Сюльпис содрогнулся.

— Уж, разумеется, жива, — сказал он, — разве люди умирают ни с того ни с сего…

— Она, бедная, так страдала!

Фермерша Брюле продолжала плакать. Сюльпис взял ее за руку.

— Вы, однако, должны сказать мне правду, матушка, — продолжал он, — я ведь не знал, зачем она убежала…

Фермерша опять испугалась. Сюльпис подошел к двери и посмотрел на двор — он был пуст. Сюльпис воротился к матери.

— Нас никто не слушает, — сказал он, — и если только вы не имеете ко мне недоверия…

— Недоверия! — вскричала фермерша Брюле. — Недоверия к тебе, мое бедное дитя! Ах, боже мой!..

— Ну, когда так, матушка, — сказал Сюльпис, усадив мать у огня и сам сев возле нее, — тогда скажите мне, как это случилось.

Мамаша Брюле испуганно осмотрелась, потом сделала усилие и решилась излить сыну тайну своего сердца, сжигавшую и мучившую ее так давно.

— Помнишь ли ты то время, — начала она, — когда мадемуазель Берто де Верньер в замке Рош учила девушек петь для праздника Тела Господня?

— Помню ли! Сестра каждое утро ходила в Рош, а мамзель де Верньер полюбила ее.

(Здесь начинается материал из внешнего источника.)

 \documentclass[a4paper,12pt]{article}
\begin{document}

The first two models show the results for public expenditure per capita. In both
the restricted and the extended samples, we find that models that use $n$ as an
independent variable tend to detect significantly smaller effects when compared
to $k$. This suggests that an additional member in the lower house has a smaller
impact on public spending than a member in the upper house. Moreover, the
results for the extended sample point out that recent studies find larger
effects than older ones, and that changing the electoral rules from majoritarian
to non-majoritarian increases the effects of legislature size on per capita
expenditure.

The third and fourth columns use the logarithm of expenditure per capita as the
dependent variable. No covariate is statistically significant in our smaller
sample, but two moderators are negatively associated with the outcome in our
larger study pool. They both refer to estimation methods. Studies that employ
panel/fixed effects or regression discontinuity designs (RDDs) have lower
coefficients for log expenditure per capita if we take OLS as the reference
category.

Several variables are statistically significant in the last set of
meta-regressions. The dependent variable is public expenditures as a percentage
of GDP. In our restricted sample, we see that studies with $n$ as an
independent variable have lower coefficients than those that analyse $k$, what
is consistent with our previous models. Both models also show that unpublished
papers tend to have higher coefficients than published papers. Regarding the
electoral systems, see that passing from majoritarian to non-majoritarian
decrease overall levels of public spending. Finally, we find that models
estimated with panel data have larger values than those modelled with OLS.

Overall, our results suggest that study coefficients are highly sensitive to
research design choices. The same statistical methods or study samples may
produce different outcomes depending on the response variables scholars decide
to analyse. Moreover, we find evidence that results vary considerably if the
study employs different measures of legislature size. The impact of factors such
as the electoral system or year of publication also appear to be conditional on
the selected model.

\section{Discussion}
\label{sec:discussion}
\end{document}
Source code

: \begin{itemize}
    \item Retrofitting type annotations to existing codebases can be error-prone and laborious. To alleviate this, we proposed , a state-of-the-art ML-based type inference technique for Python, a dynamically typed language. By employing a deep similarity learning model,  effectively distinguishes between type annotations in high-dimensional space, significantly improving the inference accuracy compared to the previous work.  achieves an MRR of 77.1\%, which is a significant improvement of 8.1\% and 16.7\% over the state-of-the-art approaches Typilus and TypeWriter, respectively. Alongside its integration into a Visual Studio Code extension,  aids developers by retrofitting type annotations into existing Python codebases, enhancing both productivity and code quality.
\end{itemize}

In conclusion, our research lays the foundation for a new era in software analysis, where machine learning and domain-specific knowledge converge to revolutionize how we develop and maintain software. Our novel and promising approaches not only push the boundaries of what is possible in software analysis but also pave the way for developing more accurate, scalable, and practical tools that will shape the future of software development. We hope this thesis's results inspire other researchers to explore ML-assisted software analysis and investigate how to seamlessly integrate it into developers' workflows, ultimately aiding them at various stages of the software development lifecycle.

— С этого-то времени началось несчастье твоей сестры.

— Как это, матушка?

— Она влюбилась в графа Анри.

— Ах, боже мой!

— Разумеется, граф Анри и его сестра никогда этого не знали. Но дочь моя плакала день и ночь и сказала мне в один вечер: «Ах, матушка, я знаю, что я от этого умру!» Я осмелилась сказать об этом отцу. Сначала он рассердился, потом посадил Лукрецию к себе на колени и сказал: «Ты слишком глупа, что плачешь таким образом, малютка!» Она расплакалась еще пуще, а он прибавил: «Вместо того чтобы портить себе глаза, знаешь, что я сделал бы? Вырядился бы по последней моде, так, что глаз не отвести, смеялся бы, чтоб показать мои белые зубки, и так смотрел бы на этого дурака, графа Анри, что он потерял бы голову. Ему только двадцать лет — это прекрасный возраст… Видишь ли, — прибавил твой отец, — если бы я был такой хорошенький, как ты, то захотел бы, чтобы граф Анри был без ума от меня через неделю». «Но, — сказала Лукреция, которая все плакала, — к чему это приведет? Граф Анри знатен и очень богат в сравнении с нами, захочет ли он на мне жениться?» «У меня есть двуствольное ружье, — отвечал ей отец, — когда он тебя скомпрометирует, он должен будет жениться на тебе!..» Лукреция воскликнула с негодованием: «О! Это было бы гнусно! Никогда! Никогда!» С этой минуты она перестала ходить в замок Рош, но заметно изменилась: ее глаза были красны, лицо бледнело, она чахла… Иногда она убегала из фермы до рассвета и пряталась в густых зарослях у входа в лес в надежде видеть, как граф Анри пойдет на охоту, потом она возвращалась домой и, заливаясь слезами, говорила мне: «Я видела его». Отец твой пожимал плечами, говорил, что Лукреция глупа, что, если бы она захотела, она была бы владетельницей замка Рош. Вдруг пошли слухи о женитьбе графа Анри на мадемуазель де Солэй. Я думала, что моя бедная дочь умрет. Она три дня и три ночи была между жизнью и смертью, потом Господь и молодость помогли ей. Она встала с постели и уж не плакала, но глаза ее меня пугали: в них точно горел огонь. Она не говорила, не целовала меня… О женитьбе графа Анри на мадемуазель де Солэй все толковали…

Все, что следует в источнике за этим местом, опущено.